(Rendered images with source text)
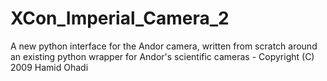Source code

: # XCon_Imperial_Camera_2
A new python interface for the Andor camera, written from scratch around an existing python wrapper for Andor's scientific cameras - Copyright (C) 2009  Hamid Ohadi

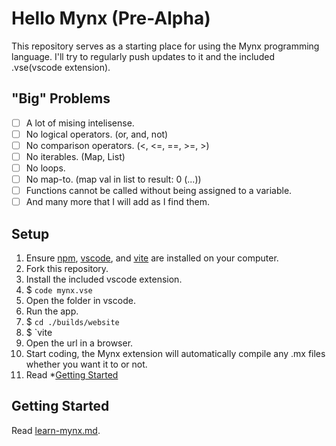 # Hello Mynx (Pre-Alpha)
This repository serves as a starting place for using the Mynx programming language. I'll try to regularly push updates to it and the included .vse(vscode extension).

## "Big" Problems
- [ ] A lot of mising intelisense.
- [ ] No logical operators. (or, and, not)
- [ ] No comparison operators. (<, <=, ==, >=, >)
- [ ] No iterables. (Map, List)
- [ ] No loops.
- [ ] No map-to. (map val in list to result: 0 (...))
- [ ] Functions cannot be called without being assigned to a variable.
- [ ] And many more that I will add as I find them.

## Setup
1. Ensure [npm](https://nodejs.org/en/download/), [vscode](https://code.visualstudio.com/), and [vite](https://vitejs.dev/guide/) are installed on your computer.
1. Fork this repository.
2. Install the included vscode extension.
  1. $ `code mynx.vse`
3. Open the folder in vscode.
3. Run the app.
  1. $ `cd ./builds/website`
  2. $ `vite
  3. Open the url in a browser.
3. Start coding, the Mynx extension will automatically compile any .mx files whether you want it to or not.
4. Read *[Getting Started](#getting-started)

## Getting Started
Read [learn-mynx.md](https://github.com/monode-dev/hello-mynx/edit/main/learn-mynx.md).
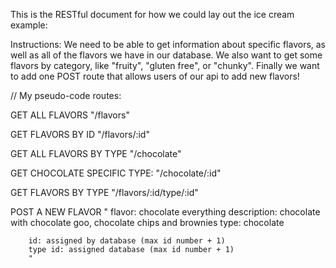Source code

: This is the RESTful document for how we could lay out the ice cream example:

Instructions:
We need to be able to get information about specific flavors, as well as all of the flavors we have in our database. We also want to get some flavors by category, like "fruity", "gluten free", or "chunky". Finally we want to add one POST route that allows users of our api to add new flavors!

// My pseudo-code routes:

GET ALL FLAVORS "/flavors"

GET FLAVORS BY ID "/flavors/:id"

GET ALL FLAVORS BY TYPE "/chocolate"

GET CHOCOLATE SPECIFIC TYPE: "/chocolate/:id"

GET FLAVORS BY TYPE "/flavors/:id/type/:id"

POST A NEW FLAVOR "
		flavor: chocolate everything
		description: chocolate with chocolate goo, chocolate chips and brownies
		type: chocolate
		
		id: assigned by database (max id number + 1)
		type id: assigned database (max id number + 1)
		"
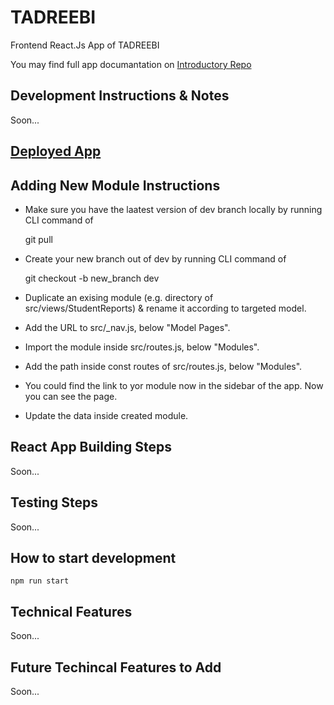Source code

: # TADREEBI

Frontend React.Js App of TADREEBI

You may find full app documantation on [Introductory Repo](https://github.com/Tadreebi/app)

## Development Instructions & Notes

Soon...

## [Deployed App](https://tadreebi.vercel.app/)

## Adding New Module Instructions

- Make sure you have the laatest version of dev branch locally by running CLI command of 

    git pull
- Create your new branch out of dev by running CLI command of 

    git checkout -b new_branch dev
- Duplicate an exising module (e.g. directory of src/views/StudentReports) & rename it according to targeted model.
- Add the URL to src/_nav.js, below "Model Pages".
- Import the module inside src/routes.js, below "Modules".
- Add the path inside const routes of src/routes.js, below "Modules".
- You could find the link to yor module now in the sidebar of the app. Now you can see the page.
- Update the data inside created module.

## React App Building Steps

Soon...

## Testing Steps

Soon...

## How to start development

    npm run start

## Technical Features

Soon...

## Future Techincal Features to Add

Soon...
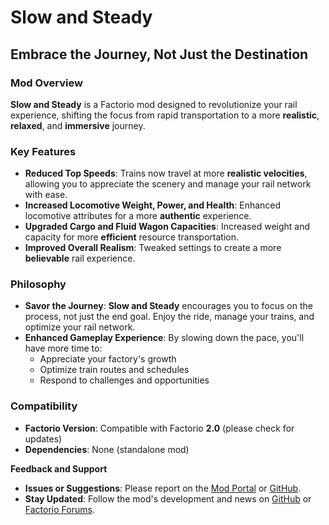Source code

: **Slow and Steady**
====================
**Embrace the Journey, Not Just the Destination**
-----------------------------------------------

### Mod Overview

**Slow and Steady** is a Factorio mod designed to revolutionize your rail experience, shifting the focus from rapid transportation to a more **realistic**, **relaxed**, and **immersive** journey.

### Key Features

* **Reduced Top Speeds**: Trains now travel at more **realistic velocities**, allowing you to appreciate the scenery and manage your rail network with ease.
* **Increased Locomotive Weight, Power, and Health**: Enhanced locomotive attributes for a more **authentic** experience.
* **Upgraded Cargo and Fluid Wagon Capacities**: Increased weight and capacity for more **efficient** resource transportation.
* **Improved Overall Realism**: Tweaked settings to create a more **believable** rail experience.

### Philosophy

* **Savor the Journey**: **Slow and Steady** encourages you to focus on the process, not just the end goal. Enjoy the ride, manage your trains, and optimize your rail network.
* **Enhanced Gameplay Experience**: By slowing down the pace, you'll have more time to:
	+ Appreciate your factory's growth
	+ Optimize train routes and schedules
	+ Respond to challenges and opportunities

### Compatibility

* **Factorio Version**: Compatible with Factorio **2.0** (please check for updates)
* **Dependencies**: None (standalone mod)

**Feedback and Support**

* **Issues or Suggestions**: Please report on the [Mod Portal](link) or [GitHub](link).
* **Stay Updated**: Follow the mod's development and news on [GitHub](link) or [Factorio Forums](link).
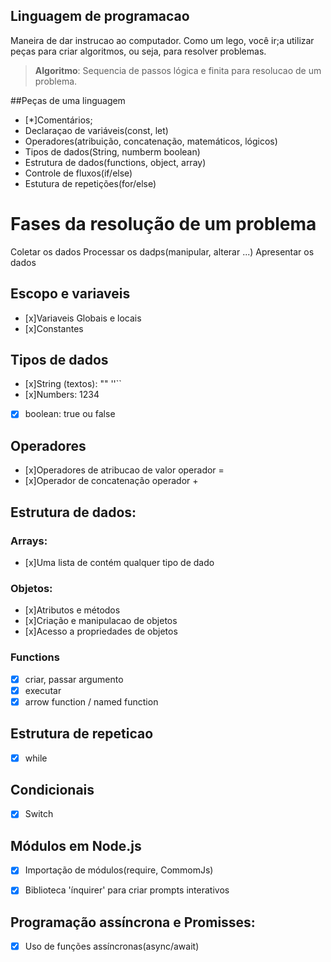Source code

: ## Linguagem de programacao

Maneira de dar instrucao ao computador.
Como um lego, você ir;a utilizar peças para criar algoritmos, ou seja, para resolver problemas.

> **Algoritmo**: Sequencia de passos lógica e finita para resolucao de um problema.

##Peças de uma linguagem

- [*]Comentários;
- Declaraçao de variáveis(const, let)
- Operadores(atribuição, concatenação, matemáticos, lógicos)
- Tipos de dados(String, numberm boolean)
- Estrutura de dados(functions, object, array)
- Controle de fluxos(if/else)
- Estutura de repetições(for/else)


# Fases da resolução de um problema

Coletar os dados
Processar os dadps(manipular, alterar ...)
Apresentar os dados

## Escopo e variaveis
- [x]Variaveis Globais e locais
- [x]Constantes

## Tipos de dados

- [x]String (textos): "" ''``
- [x]Numbers: 1234
- [x] boolean: true ou false

## Operadores

- [x]Operadores de atribucao de valor operador =
- [x]Operador de concatenação operador +

## Estrutura de dados:

### Arrays:

- [x]Uma lista de contém qualquer tipo de dado

### Objetos:

- [x]Atributos e métodos
- [x]Criação e manipulacao de objetos
- [x]Acesso a propriedades de objetos

### Functions
- [x] criar, passar argumento
- [x] executar
- [x] arrow function / named function

## Estrutura de repeticao
-[x] while

## Condicionais
-[x] Switch


## Módulos em Node.js
-[x] Importação de módulos(require, CommomJs)
-[x] Biblioteca 'ínquirer' para criar prompts interativos


## Programação assíncrona e Promisses:
-[x] Uso de funções assíncronas(async/await)
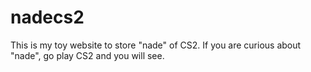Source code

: # nadecs2
This is my toy website to store "nade" of CS2. If you are curious about "nade", go play CS2 and you will see.
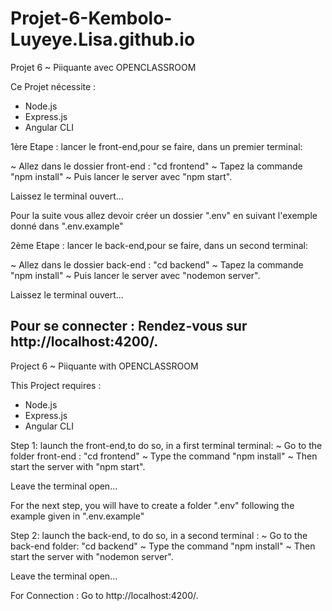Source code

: # Projet-6-Kembolo-Luyeye.Lisa.github.io
Projet 6 ~ Piiquante
avec OPENCLASSROOM

Ce Projet nécessite :

- Node.js
- Express.js
- Angular CLI

1ère Etape : lancer le front-end,pour se faire, dans un premier terminal: 

~ Allez dans le dossier front-end : "cd frontend"
~ Tapez la commande "npm install"
~ Puis lancer le server avec "npm start".

Laissez le terminal ouvert...



Pour la suite vous allez devoir créer un dossier ".env" en suivant l'exemple donné dans ".env.example"


2ème Etape : lancer le back-end,pour se faire, dans un second terminal:

~ Allez dans le dossier back-end : "cd backend" 
~ Tapez la commande "npm install"
~ Puis lancer le server avec "nodemon server".

Laissez le terminal ouvert...

Pour se connecter :
Rendez-vous sur http://localhost:4200/.
-----------------------------------------------------------------------------------------------------------

Project 6 ~ Piiquante
with OPENCLASSROOM

This Project requires :
- Node.js
- Express.js
- Angular CLI

Step 1: launch the front-end,to do so, in a first terminal terminal:
~ Go to the folder front-end : "cd frontend"
~ Type the command "npm install"
~ Then start the server with "npm start".

Leave the terminal open...


For the next step, you will have to create a folder ".env" following the example given in ".env.example"


Step 2: launch the back-end, to do so, in a second terminal :
~ Go to the back-end folder: "cd backend"
~ Type the command "npm install"
~ Then start the server with "nodemon server".

Leave the terminal open...

For Connection :
Go to http://localhost:4200/.
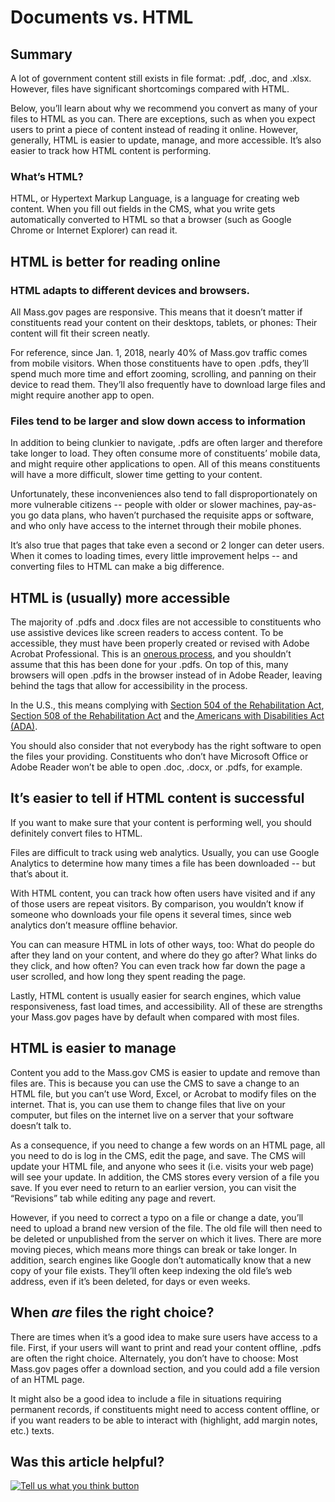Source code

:# Documents vs. HTML

## Summary

A lot of government content still exists in file format: .pdf, .doc, and .xlsx. However, files have significant shortcomings compared with HTML.

Below, you’ll learn about why we recommend you convert as many of your files to HTML as you can. There are exceptions, such as when you expect users to print a piece of content instead of reading it online. However, generally, HTML is easier to update, manage, and more accessible. It’s also easier to track how HTML content is performing.

### What’s HTML?

HTML, or Hypertext Markup Language, is a language for creating web content. When you fill out fields in the CMS, what you write gets automatically converted to HTML so that a browser \(such as Google Chrome or Internet Explorer\) can read it.

## HTML is better for reading online

### HTML adapts to different devices and browsers.

All Mass.gov pages are responsive. This means that it doesn’t matter if constituents read your content on their desktops, tablets, or phones: Their content will fit their screen neatly.

For reference, since Jan. 1, 2018, nearly 40% of Mass.gov traffic comes from mobile visitors. When those constituents have to open .pdfs, they’ll spend much more time and effort zooming, scrolling, and panning on their device to read them. They’ll also frequently have to download large files and might require another app to open.

### Files tend to be larger and slow down access to information

In addition to being clunkier to navigate, .pdfs are often larger and therefore take longer to load. They often consume more of constituents’ mobile data, and might require other applications to open. All of this means constituents will have a more difficult, slower time getting to your content.

Unfortunately, these inconveniences also tend to fall disproportionately on more vulnerable citizens -- people with older or slower machines, pay-as-you go data plans, who haven’t purchased the requisite apps or software, and who only have access to the internet through their mobile phones.

It’s also true that pages that take even a second or 2 longer can deter users. When it comes to loading times, every little improvement helps -- and converting files to HTML can make a big difference.

## **HTML is \(usually\) more accessible**

The majority of .pdfs and .docx files are not accessible to constituents who use assistive devices like screen readers to access content. To be accessible, they must have been properly created or revised with Adobe Acrobat Professional. This is an [onerous process](https://webaim.org/techniques/acrobat/), and you shouldn’t assume that this has been done for your .pdfs. On top of this, many browsers will open .pdfs in the browser instead of in Adobe Reader, leaving behind the tags that allow for accessibility in the process.

In the U.S., this means complying with [Section 504 of the Rehabilitation Act](http://www.dol.gov/oasam/regs/statutes/sec504.htm),[ Section 508 of the Rehabilitation Act](https://section508.gov/manage/laws-and-policies) and the[ Americans with Disabilities Act \(ADA\)](https://www.ada.gov/).

You should also consider that not everybody has the right software to open the files your providing. Constituents who don’t have Microsoft Office or Adobe Reader won’t be able to open .doc, .docx, or .pdfs, for example.

## **It’s easier to tell if HTML content is successful**

If you want to make sure that your content is performing well, you should definitely convert files to HTML.

Files are difficult to track using web analytics. Usually, you can use Google Analytics to determine how many times a file has been downloaded -- but that’s about it.

With HTML content, you can track how often users have visited and if any of those users are repeat visitors. By comparison, you wouldn’t know if someone who downloads your file opens it several times, since web analytics don’t measure offline behavior.

You can can measure HTML in lots of other ways, too: What do people do after they land on your content, and where do they go after? What links do they click, and how often? You can even track how far down the page a user scrolled, and how long they spent reading the page.

Lastly, HTML content is usually easier for search engines, which value responsiveness, fast load times, and accessibility. All of these are strengths your Mass.gov pages have by default when compared with most files.

## **HTML is easier to manage**

Content you add to the Mass.gov CMS is easier to update and remove than files are. This is because you can use the CMS to save a change to an HTML file, but you can’t use Word, Excel, or Acrobat to modify files on the internet. That is, you can use them to change files that live on your computer, but files on the internet live on a server that your software doesn’t talk to.

As a consequence, if you need to change a few words on an HTML page, all you need to do is log in the CMS, edit the page, and save. The CMS will update your HTML file, and anyone who sees it \(i.e. visits your web page\) will see your update. In addition, the CMS stores every version of a file you save. If you ever need to return to an earlier version, you can visit the “Revisions” tab while editing any page and revert.

However, if you need to correct a typo on a file or change a date, you’ll need to upload a brand new version of the file. The old file will then need to be deleted or unpublished from the server on which it lives. There are more moving pieces, which means more things can break or take longer. In addition, search engines like Google don’t automatically know that a new copy of your file exists. They’ll often keep indexing the old file’s web address, even if it’s been deleted, for days or even weeks.

## **When** _**are**_ **files the right choice?**

There are times when it’s a good idea to make sure users have access to a file. First, if your users will want to print and read your content offline, .pdfs are often the right choice. Alternately, you don’t have to choose: Most Mass.gov pages offer a download section, and you could add a file version of an HTML page.

It might also be a good idea to include a file in situations requiring permanent records, if constituents might need to access content offline, or if you want readers to be able to interact with \(highlight, add margin notes, etc.\) texts.

## Was this article helpful?

[![Tell us what you think button](https://blobscdn.gitbook.com/v0/b/gitbook-28427.appspot.com/o/assets%2F-LJ04qJGAHkvdE13BfdG%2F-LSz77NBAwnSNpMPT3df%2F-LSz7xSmyKXltd4avaCt%2FKB%20survey%20button%20POC%202.png?alt=media&token=8d071cab-8b95-48a3-a332-13e3fc8d9f96)](https://massgov.formstack.com/forms/mass_gov_knowledge_base_feedback?article=documents-vs-html)

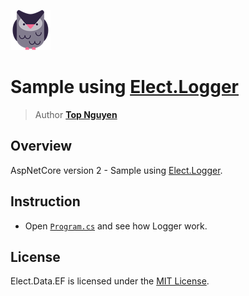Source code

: ﻿![Logo](../../../Logo.png)
# Sample using [Elect.Logger](../../../src/Logger/Elect.Logger/README.md)
> Author [**Top Nguyen**](http://topnguyen.com)

## Overview

AspNetCore version 2 - Sample using [Elect.Logger](../../../src/Logger/Elect.Logger/README.md).

## Instruction

- Open [`Program.cs`](Program.cs) and see how Logger work.

## License
Elect.Data.EF is licensed under the [MIT License](../../../LICENSE).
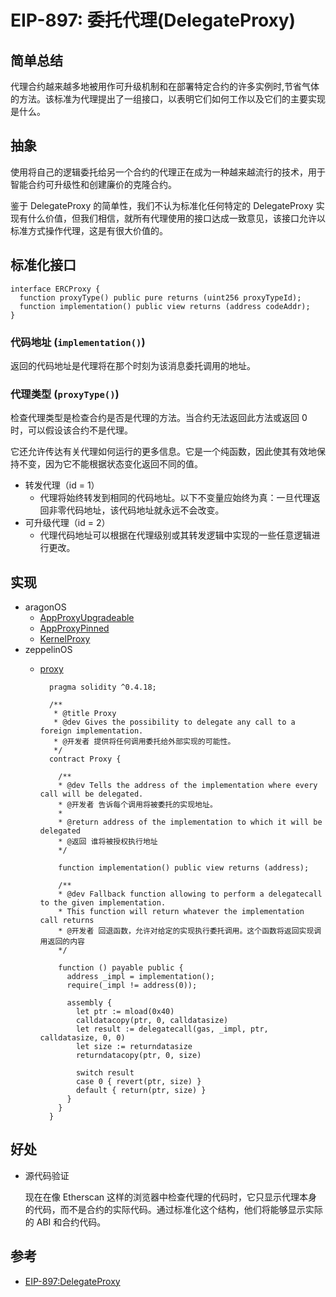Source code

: # EIP-897: 委托代理(DelegateProxy)
## 简单总结
代理合约越来越多地被用作可升级机制和在部署特定合约的许多实例时,节省气体的方法。该标准为代理提出了一组接口，以表明它们如何工作以及它们的主要实现是什么。
## 抽象
使用将自己的逻辑委托给另一个合约的代理正在成为一种越来越流行的技术，用于智能合约可升级性和创建廉价的克隆合约。

鉴于 DelegateProxy 的简单性，我们不认为标准化任何特定的 DelegateProxy 实现有什么价值，但我们相信，就所有代理使用的接口达成一致意见，该接口允许以标准方式操作代理，这是有很大价值的。
## 标准化接口

	interface ERCProxy {
	  function proxyType() public pure returns (uint256 proxyTypeId);
	  function implementation() public view returns (address codeAddr);
	}
### 代码地址 (`implementation()`)
返回的代码地址是代理将在那个时刻为该消息委托调用的地址。

### 代理类型 (`proxyType()`)
检查代理类型是检查合约是否是代理的方法。当合约无法返回此方法或返回 0 时，可以假设该合约不是代理。

它还允许传达有关代理如何运行的更多信息。它是一个纯函数，因此使其有效地保持不变，因为它不能根据状态变化返回不同的值。

- 转发代理（id = 1）
	- 代理将始终转发到相同的代码地址。以下不变量应始终为真：一旦代理返回非零代码地址，该代码地址就永远不会改变。
- 可升级代理（id = 2）
	- 代理代码地址可以根据在代理级别或其转发逻辑中实现的一些任意逻辑进行更改。
	
## 实现
- aragonOS
	- [AppProxyUpgradeable](https://github.com/aragon/aragonOS/blob/master/contracts/apps/AppProxyUpgradeable.sol)
	- [AppProxyPinned](https://github.com/aragon/aragonOS/blob/master/contracts/apps/AppProxyPinned.sol)
	- [KernelProxy](https://github.com/aragon/aragonOS/blob/master/contracts/kernel/KernelProxy.sol)
- zeppelinOS
	- [proxy](https://github.com/zeppelinos/labs/blob/2da9e859db81a61f2449d188e7193788ca721c65/upgradeability_ownership/contracts/Proxy.sol) 

			pragma solidity ^0.4.18;
			
			/**
			 * @title Proxy
			 * @dev Gives the possibility to delegate any call to a foreign implementation.
			 * @开发者 提供将任何调用委托给外部实现的可能性。
			 */
			contract Proxy {
			
			  /**
			  * @dev Tells the address of the implementation where every call will be delegated.
			  * @开发者 告诉每个调用将被委托的实现地址。
			  * 
			  * @return address of the implementation to which it will be delegated
			  * @返回 谁将被授权执行地址
			  */
			  
			  function implementation() public view returns (address);
			
			  /**
			  * @dev Fallback function allowing to perform a delegatecall to the given implementation.
			  * This function will return whatever the implementation call returns
			  * @开发者 回退函数，允许对给定的实现执行委托调用。这个函数将返回实现调用返回的内容
			  */
			  
			  function () payable public {
			    address _impl = implementation();
			    require(_impl != address(0));
			
			    assembly {
			      let ptr := mload(0x40)
			      calldatacopy(ptr, 0, calldatasize)
			      let result := delegatecall(gas, _impl, ptr, calldatasize, 0, 0)
			      let size := returndatasize
			      returndatacopy(ptr, 0, size)
			
			      switch result
			      case 0 { revert(ptr, size) }
			      default { return(ptr, size) }
			    }
			  }
			}

## 好处
- 源代码验证

	现在在像 Etherscan 这样的浏览器中检查代理的代码时，它只显示代理本身的代码，而不是合约的实际代码。通过标准化这个结构，他们将能够显示实际的 ABI 和合约代码。
	
## 参考
- [EIP-897:DelegateProxy](https://eips.ethereum.org/EIPS/eip-897)	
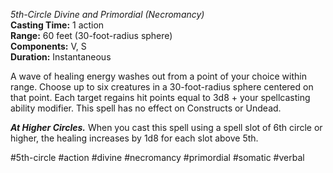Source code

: *5th-Circle Divine and Primordial (Necromancy)*    
**Casting Time:** 1 action    
**Range:** 60 feet (30-foot-radius sphere)  
**Components:** V, S  
**Duration:** Instantaneous

A wave of healing energy washes out from a point of your choice within range. Choose up to six creatures in a 30-foot-radius sphere centered on that point. Each target regains hit points equal to 3d8 + your spellcasting ability modifier. This spell has no effect on Constructs or Undead.

***At Higher Circles.*** When you cast this spell using a spell slot of 6th circle or higher, the healing increases by 1d8 for each slot above 5th.

#5th-circle #action #divine #necromancy #primordial #somatic #verbal
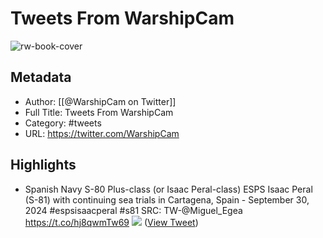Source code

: # Tweets From WarshipCam

![rw-book-cover](https://pbs.twimg.com/profile_images/1807439897403265024/Jreohjij.jpg)

## Metadata
- Author: [[@WarshipCam on Twitter]]
- Full Title: Tweets From WarshipCam
- Category: #tweets
- URL: https://twitter.com/WarshipCam

## Highlights
- Spanish Navy S-80 Plus-class (or Isaac Peral-class) ESPS Isaac Peral (S-81) with continuing sea trials in Cartagena, Spain - September 30, 2024 #espsisaacperal #s81 
  SRC: TW-@Miguel_Egea https://t.co/hj8qwmTw69
  ![](https://pbs.twimg.com/media/GYwp409WMAM_mF3.jpg) ([View Tweet](https://twitter.com/WarshipCam/status/1840892407065293272))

Aim of the exercise:
Return the lines exactly as they stand, from the start of the entries through the line holding "# Hello Mynx (Pre-Alpha)"; omit the pictures.

Result below:
Source code

: # XCon_Imperial_Camera_2
A new python interface for the Andor camera, written from scratch around an existing python wrapper for Andor's scientific cameras - Copyright (C) 2009  Hamid Ohadi

 # Hello Mynx (Pre-Alpha)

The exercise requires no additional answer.